=== Your task ===
Only the lines holding the word "should" are wanted; copy each of them from the listing.

◇ ◇ ◇ ◇ ◇ ◇ ◇

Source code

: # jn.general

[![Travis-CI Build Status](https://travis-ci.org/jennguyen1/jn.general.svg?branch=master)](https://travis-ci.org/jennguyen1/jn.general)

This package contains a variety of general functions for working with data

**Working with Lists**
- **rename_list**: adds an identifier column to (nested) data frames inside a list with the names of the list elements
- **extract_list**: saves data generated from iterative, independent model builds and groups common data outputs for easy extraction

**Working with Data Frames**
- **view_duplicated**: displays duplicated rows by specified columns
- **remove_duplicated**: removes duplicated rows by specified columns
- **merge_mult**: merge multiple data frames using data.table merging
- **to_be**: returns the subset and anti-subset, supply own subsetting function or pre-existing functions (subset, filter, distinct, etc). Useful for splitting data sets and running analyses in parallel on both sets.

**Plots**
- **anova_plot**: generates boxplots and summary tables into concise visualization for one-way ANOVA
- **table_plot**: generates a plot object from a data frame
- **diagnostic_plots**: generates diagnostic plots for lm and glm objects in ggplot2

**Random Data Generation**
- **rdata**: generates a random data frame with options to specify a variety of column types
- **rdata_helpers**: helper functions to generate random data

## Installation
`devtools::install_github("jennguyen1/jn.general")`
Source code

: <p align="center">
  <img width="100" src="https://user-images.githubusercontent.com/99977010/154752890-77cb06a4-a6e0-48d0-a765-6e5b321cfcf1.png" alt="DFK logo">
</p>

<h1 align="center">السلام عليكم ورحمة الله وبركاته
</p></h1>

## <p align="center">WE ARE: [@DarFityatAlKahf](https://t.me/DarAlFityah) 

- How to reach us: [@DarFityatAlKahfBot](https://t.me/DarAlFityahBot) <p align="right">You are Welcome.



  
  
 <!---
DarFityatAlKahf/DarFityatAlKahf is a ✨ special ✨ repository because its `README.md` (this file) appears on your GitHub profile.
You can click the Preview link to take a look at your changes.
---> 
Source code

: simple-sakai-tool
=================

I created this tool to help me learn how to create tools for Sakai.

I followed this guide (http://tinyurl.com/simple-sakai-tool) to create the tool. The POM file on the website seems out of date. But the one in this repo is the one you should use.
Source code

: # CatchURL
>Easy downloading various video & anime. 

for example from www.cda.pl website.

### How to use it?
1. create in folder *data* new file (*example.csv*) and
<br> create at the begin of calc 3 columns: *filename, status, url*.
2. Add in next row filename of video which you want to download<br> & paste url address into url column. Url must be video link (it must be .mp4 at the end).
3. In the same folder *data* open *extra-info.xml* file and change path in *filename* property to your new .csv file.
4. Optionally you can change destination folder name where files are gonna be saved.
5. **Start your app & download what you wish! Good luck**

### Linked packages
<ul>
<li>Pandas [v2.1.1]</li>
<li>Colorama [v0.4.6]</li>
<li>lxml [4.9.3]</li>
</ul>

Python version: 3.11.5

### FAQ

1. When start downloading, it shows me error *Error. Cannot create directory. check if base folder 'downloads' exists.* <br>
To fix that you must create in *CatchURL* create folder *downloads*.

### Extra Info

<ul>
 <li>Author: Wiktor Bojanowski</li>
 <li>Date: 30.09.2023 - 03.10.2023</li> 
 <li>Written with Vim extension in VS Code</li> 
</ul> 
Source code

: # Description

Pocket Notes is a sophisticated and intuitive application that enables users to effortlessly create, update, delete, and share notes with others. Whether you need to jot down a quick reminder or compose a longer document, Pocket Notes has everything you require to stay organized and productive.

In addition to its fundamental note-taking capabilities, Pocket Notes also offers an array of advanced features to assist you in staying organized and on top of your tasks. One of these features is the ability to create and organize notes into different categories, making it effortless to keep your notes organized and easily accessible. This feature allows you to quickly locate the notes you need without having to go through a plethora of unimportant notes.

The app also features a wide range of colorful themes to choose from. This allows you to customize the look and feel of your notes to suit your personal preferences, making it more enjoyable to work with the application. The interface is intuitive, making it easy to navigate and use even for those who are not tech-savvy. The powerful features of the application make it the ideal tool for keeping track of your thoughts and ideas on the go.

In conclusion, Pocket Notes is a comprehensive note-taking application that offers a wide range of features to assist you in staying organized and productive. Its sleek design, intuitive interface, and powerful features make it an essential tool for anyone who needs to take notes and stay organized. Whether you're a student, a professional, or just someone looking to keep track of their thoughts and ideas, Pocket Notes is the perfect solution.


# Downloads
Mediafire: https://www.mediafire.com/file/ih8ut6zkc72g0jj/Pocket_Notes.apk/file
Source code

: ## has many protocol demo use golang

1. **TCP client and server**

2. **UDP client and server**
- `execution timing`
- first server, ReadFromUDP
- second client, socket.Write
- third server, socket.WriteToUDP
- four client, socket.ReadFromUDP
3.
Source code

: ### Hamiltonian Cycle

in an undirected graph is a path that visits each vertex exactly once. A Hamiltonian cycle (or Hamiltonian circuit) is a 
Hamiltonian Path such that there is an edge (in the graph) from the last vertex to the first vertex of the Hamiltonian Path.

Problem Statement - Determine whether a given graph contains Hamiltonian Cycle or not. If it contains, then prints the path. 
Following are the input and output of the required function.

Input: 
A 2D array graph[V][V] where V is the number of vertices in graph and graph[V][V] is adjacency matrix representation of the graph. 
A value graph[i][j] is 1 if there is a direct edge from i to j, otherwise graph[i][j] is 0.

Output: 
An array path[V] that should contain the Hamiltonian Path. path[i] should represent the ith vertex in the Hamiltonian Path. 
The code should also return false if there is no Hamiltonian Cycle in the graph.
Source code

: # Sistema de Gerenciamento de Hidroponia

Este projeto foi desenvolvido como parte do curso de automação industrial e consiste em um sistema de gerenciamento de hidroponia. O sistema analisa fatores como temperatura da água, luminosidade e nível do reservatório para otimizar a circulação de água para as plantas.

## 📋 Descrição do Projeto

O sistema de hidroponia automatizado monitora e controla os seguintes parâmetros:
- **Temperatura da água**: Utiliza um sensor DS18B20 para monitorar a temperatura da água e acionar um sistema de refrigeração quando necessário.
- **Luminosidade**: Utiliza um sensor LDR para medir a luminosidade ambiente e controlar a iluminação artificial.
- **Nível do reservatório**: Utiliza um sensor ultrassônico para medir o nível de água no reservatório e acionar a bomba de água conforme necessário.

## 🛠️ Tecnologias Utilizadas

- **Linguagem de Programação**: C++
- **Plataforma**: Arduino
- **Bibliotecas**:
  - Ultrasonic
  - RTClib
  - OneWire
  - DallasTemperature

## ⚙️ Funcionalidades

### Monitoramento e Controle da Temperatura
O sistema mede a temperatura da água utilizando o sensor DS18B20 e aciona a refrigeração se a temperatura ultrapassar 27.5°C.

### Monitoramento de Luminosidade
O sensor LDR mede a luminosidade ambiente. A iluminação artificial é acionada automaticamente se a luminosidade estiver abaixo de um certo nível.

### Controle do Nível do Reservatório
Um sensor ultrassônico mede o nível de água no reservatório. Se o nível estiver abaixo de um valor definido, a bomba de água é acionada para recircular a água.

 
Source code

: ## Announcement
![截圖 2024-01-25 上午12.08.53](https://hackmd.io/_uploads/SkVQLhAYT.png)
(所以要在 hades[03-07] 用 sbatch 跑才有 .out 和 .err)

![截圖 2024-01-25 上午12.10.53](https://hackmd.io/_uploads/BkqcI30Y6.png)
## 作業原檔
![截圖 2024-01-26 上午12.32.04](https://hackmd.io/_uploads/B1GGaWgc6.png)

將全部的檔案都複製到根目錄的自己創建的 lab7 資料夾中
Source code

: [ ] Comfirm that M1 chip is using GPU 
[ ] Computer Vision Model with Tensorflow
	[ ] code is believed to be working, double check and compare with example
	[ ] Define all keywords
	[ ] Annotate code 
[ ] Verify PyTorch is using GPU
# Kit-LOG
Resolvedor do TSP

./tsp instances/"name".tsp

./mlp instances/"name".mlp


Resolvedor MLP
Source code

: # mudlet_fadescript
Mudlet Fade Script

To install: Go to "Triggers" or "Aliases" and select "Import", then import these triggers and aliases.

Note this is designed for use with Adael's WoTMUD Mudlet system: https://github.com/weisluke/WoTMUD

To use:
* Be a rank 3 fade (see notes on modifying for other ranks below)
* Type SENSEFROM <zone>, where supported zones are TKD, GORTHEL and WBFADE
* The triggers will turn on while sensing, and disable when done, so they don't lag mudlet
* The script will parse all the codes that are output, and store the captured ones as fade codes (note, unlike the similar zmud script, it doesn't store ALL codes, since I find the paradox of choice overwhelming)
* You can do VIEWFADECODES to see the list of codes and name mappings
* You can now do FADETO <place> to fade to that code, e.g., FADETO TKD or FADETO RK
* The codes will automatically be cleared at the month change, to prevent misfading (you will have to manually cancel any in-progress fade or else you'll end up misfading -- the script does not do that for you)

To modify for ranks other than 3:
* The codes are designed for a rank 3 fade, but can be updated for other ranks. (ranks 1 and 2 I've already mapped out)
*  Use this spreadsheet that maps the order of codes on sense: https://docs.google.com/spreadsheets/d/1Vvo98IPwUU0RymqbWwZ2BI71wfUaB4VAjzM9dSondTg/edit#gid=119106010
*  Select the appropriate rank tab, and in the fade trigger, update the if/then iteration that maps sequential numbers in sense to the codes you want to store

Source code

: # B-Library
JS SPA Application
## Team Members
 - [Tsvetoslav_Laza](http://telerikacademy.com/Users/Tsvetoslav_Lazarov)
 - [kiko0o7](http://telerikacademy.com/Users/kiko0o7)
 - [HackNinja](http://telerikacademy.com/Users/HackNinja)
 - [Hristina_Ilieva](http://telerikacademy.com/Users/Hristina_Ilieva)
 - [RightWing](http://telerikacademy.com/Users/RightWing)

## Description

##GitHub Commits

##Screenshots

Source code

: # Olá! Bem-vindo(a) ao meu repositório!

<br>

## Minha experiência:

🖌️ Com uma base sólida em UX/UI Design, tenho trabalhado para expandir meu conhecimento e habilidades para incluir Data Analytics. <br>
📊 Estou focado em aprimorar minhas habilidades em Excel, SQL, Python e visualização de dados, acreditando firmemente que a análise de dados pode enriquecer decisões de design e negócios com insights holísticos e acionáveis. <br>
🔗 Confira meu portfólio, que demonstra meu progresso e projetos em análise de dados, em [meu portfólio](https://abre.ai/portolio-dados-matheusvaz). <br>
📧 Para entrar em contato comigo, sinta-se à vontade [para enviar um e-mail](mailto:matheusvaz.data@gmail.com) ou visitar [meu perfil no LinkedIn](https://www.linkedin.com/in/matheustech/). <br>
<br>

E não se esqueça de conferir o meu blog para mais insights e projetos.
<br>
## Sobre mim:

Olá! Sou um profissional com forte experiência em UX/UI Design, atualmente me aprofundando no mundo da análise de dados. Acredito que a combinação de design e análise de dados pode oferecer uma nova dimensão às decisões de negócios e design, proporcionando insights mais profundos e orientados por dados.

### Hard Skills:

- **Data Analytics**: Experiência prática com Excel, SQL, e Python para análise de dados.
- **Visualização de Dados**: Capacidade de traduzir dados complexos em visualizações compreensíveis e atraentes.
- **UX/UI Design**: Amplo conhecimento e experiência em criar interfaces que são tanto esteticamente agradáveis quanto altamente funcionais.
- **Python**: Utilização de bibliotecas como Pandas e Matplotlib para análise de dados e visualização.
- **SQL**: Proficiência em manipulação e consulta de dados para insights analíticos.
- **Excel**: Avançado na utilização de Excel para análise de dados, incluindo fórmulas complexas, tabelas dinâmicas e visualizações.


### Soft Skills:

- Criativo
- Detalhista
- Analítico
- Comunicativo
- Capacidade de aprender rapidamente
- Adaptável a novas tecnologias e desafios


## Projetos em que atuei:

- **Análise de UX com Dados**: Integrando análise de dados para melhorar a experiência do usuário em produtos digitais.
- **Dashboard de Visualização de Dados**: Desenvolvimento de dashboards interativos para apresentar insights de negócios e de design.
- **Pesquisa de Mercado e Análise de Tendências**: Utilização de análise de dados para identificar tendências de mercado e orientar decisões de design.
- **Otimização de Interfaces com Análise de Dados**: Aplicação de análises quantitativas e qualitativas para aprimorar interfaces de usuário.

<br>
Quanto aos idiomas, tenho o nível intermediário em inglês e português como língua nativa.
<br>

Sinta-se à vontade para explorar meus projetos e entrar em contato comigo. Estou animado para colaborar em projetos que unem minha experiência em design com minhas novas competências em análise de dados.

◇ ◇ ◇ ◇ ◇ ◇ ◇

=== Written solution ===
I followed this guide (http://tinyurl.com/simple-sakai-tool) to create the tool. The POM file on the website seems out of date. But the one in this repo is the one you should use.
An array path[V] that should contain the Hamiltonian Path. path[i] should represent the ith vertex in the Hamiltonian Path. 
The code should also return false if there is no Hamiltonian Cycle in the graph.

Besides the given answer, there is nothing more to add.